By Marie Kloor for Scrimshaw Collective
Some people grow up knowing exactly what they want to do. Others spend a lifetime exploring, sometimes never landing on their passion. For a few lucky ones, their true calling finds them. In this case, neon found Kate Hush.
Kate didn’t plan on becoming a neon artist. She arrived in NYC by train in 2010 with a background in graphic design, and hoped to freelance in the city’s crowded art scene. One day she randomly stepped into a neon class, and to use her words, “never left.” She quickly mastered the medium and now teaches the very same classes that sparked her own interest. Fast forward a few years later and Kate is dominating the neon scene in the city and even hosting her own show in one of Scrimshaw's favorite haunts…The Brooklyn Navy Yard.
When news of her event at Cooler Galleries came across our radar we couldn't have confirmed our attendance sooner. With no subway access to the area, we hitched a ride on the old B62 city bus and thirteen stops later found ourselves near the waterfront in the warehouses of the Navy Yard.
As we entered the minimally designed and recently opened space, our first thought was how epic it would be to live here. The Gallery is in a restored shipping warehouse - it’s large enough to fit three of our own NYC apartments and comes with an open kitchen and a loft to boot. The lights were slightly dimmed and Kate’s art glowed against the stark walls.

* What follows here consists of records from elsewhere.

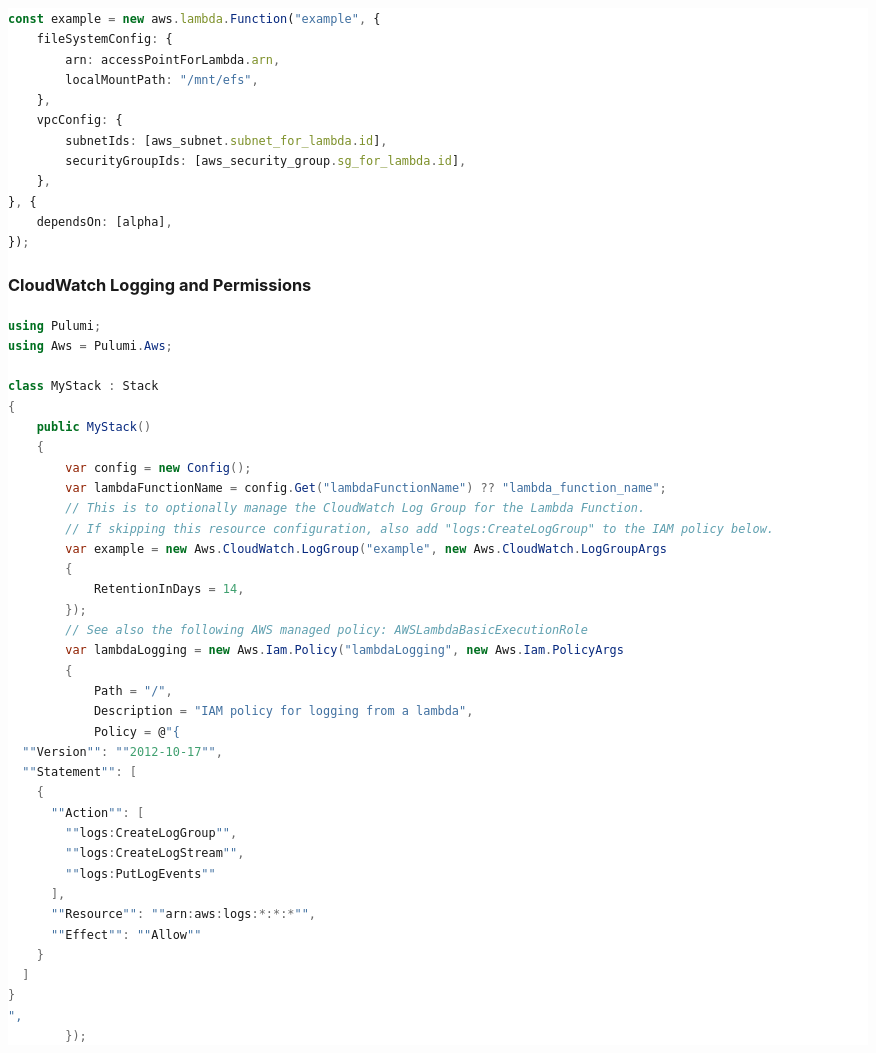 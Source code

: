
 ```typescript
const example = new aws.lambda.Function("example", {
    fileSystemConfig: {
        arn: accessPointForLambda.arn,
        localMountPath: "/mnt/efs",
    },
    vpcConfig: {
        subnetIds: [aws_subnet.subnet_for_lambda.id],
        securityGroupIds: [aws_security_group.sg_for_lambda.id],
    },
}, {
    dependsOn: [alpha],
});
```


</pulumi-choosable>
</div>




### CloudWatch Logging and Permissions


<div>
<pulumi-choosable type="language" values="csharp">

```csharp
using Pulumi;
using Aws = Pulumi.Aws;

class MyStack : Stack
{
    public MyStack()
    {
        var config = new Config();
        var lambdaFunctionName = config.Get("lambdaFunctionName") ?? "lambda_function_name";
        // This is to optionally manage the CloudWatch Log Group for the Lambda Function.
        // If skipping this resource configuration, also add "logs:CreateLogGroup" to the IAM policy below.
        var example = new Aws.CloudWatch.LogGroup("example", new Aws.CloudWatch.LogGroupArgs
        {
            RetentionInDays = 14,
        });
        // See also the following AWS managed policy: AWSLambdaBasicExecutionRole
        var lambdaLogging = new Aws.Iam.Policy("lambdaLogging", new Aws.Iam.PolicyArgs
        {
            Path = "/",
            Description = "IAM policy for logging from a lambda",
            Policy = @"{
  ""Version"": ""2012-10-17"",
  ""Statement"": [
    {
      ""Action"": [
        ""logs:CreateLogGroup"",
        ""logs:CreateLogStream"",
        ""logs:PutLogEvents""
      ],
      ""Resource"": ""arn:aws:logs:*:*:*"",
      ""Effect"": ""Allow""
    }
  ]
}
",
        });
```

Despite the bright colors and electricity coursing through the room, the show had a darker side. Titled ‘Female Behavior’, the neon images beaming back to us showcased wicked women. The concept plays off the femme fatale and the idea that the woman is evil, without redeeming qualities. As Kate says, "You're going to call them all crazy bitches anyway, so why not light them that way?” A woman is being carried through water holding a knife behind her victim’s back. One is lounging in a bathtub while blood drips off her outstretched hand; another washes blood out of her hair. We had to look twice at some pieces to grasp what made these women wicked.
With neon’s reemergence, it has become a newly celebrated art medium. Kate works at Precision Neon during the day, teaching classes and creating the ubiquitous neon signs found in most retail stores. Neon work requires the tools more typical of a carpenter than a painter. Kate dons goggles and creates every separate segment out of glass tubing. She then molds segments of different shapes and colors together by holding them over fire. And it’s no small endeavor; each work of art is made of over 100 feet of glass and usually requires some additional manpower to bend into place. After attending her show, we had a new appreciation for the pure sweat that goes into making any neon sign, much less the amazing and intricate images represented by her art.

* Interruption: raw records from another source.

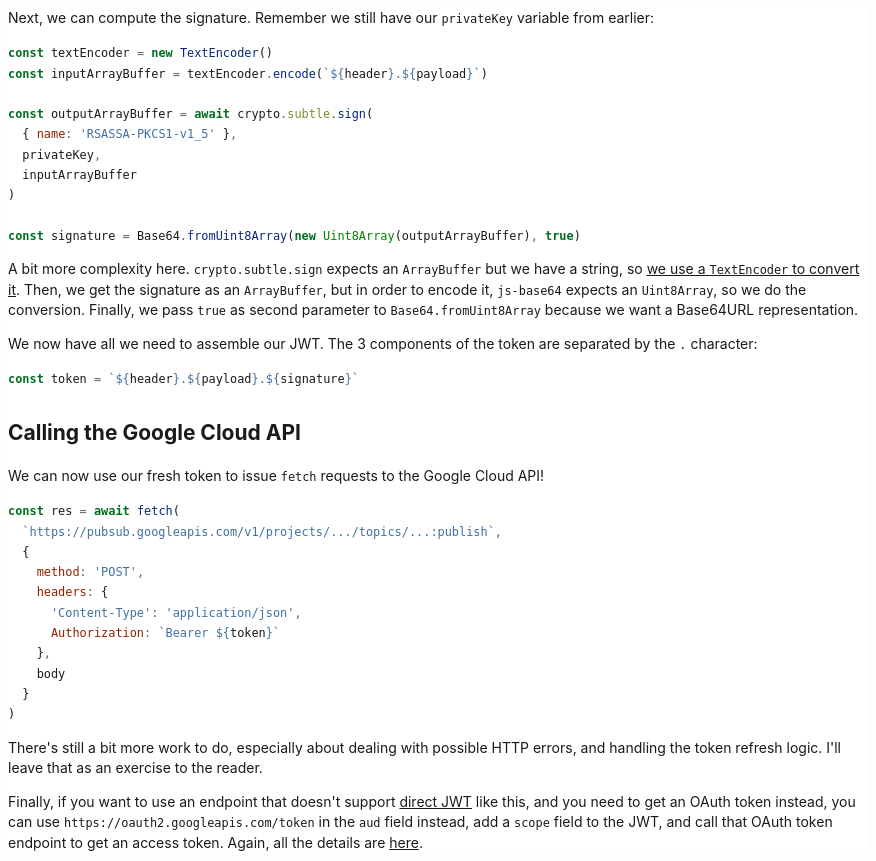 Next, we can compute the signature. Remember we still have our
`privateKey` variable from earlier:

```js
const textEncoder = new TextEncoder()
const inputArrayBuffer = textEncoder.encode(`${header}.${payload}`)

const outputArrayBuffer = await crypto.subtle.sign(
  { name: 'RSASSA-PKCS1-v1_5' },
  privateKey,
  inputArrayBuffer
)

const signature = Base64.fromUint8Array(new Uint8Array(outputArrayBuffer), true)
```

A bit more complexity here. `crypto.subtle.sign` expects an
`ArrayBuffer` but we have a string, so [we use a `TextEncoder` to convert it](https://stackoverflow.com/questions/6965107/converting-between-strings-and-arraybuffers).
Then, we get the signature as an `ArrayBuffer`, but in order to encode
it, `js-base64` expects an `Uint8Array`, so we do the conversion.
Finally, we pass `true` as second parameter to `Base64.fromUint8Array`
because we want a Base64URL representation.

We now have all we need to assemble our JWT. The 3 components of the
token are separated by the `.` character:

```js
const token = `${header}.${payload}.${signature}`
```

## Calling the Google Cloud API

We can now use our fresh token to issue `fetch` requests to the Google
Cloud API!

```js
const res = await fetch(
  `https://pubsub.googleapis.com/v1/projects/.../topics/...:publish`,
  {
    method: 'POST',
    headers: {
      'Content-Type': 'application/json',
      Authorization: `Bearer ${token}`
    },
    body
  }
)
```

There's still a bit more work to do, especially about dealing with
possible HTTP errors, and handling the token refresh logic. I'll leave
that as an exercise to the reader.

Finally, if you want to use an endpoint that doesn't support
[direct JWT](https://developers.google.com/identity/protocols/oauth2/service-account#jwt-auth)
like this, and you need to get an OAuth token instead, you can use
`https://oauth2.googleapis.com/token` in the `aud` field instead, add a
`scope` field to the JWT, and call that OAuth token endpoint to get an
access token. Again, all the details are [here](https://developers.google.com/identity/protocols/oauth2/service-account#authorizingrequests).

Truly impressed by the mystery captured with this relatively raw medium, we departed in an electric haze. We’ve developed a newfound respect not only for the neon signs we encounter on any given city block, but also for the people that create them. After being assured by Kate that with some planning, sweat, muscle and electricity, even we could create a neon piece... now we are absolutely hooked on the idea of a glowing Scrimshaw sign against a white washed brick wall! We'll keep you posted if this dream ever becomes a reality, but in the meantime be sure to check out Kate and her electric art for a truly unique buzz.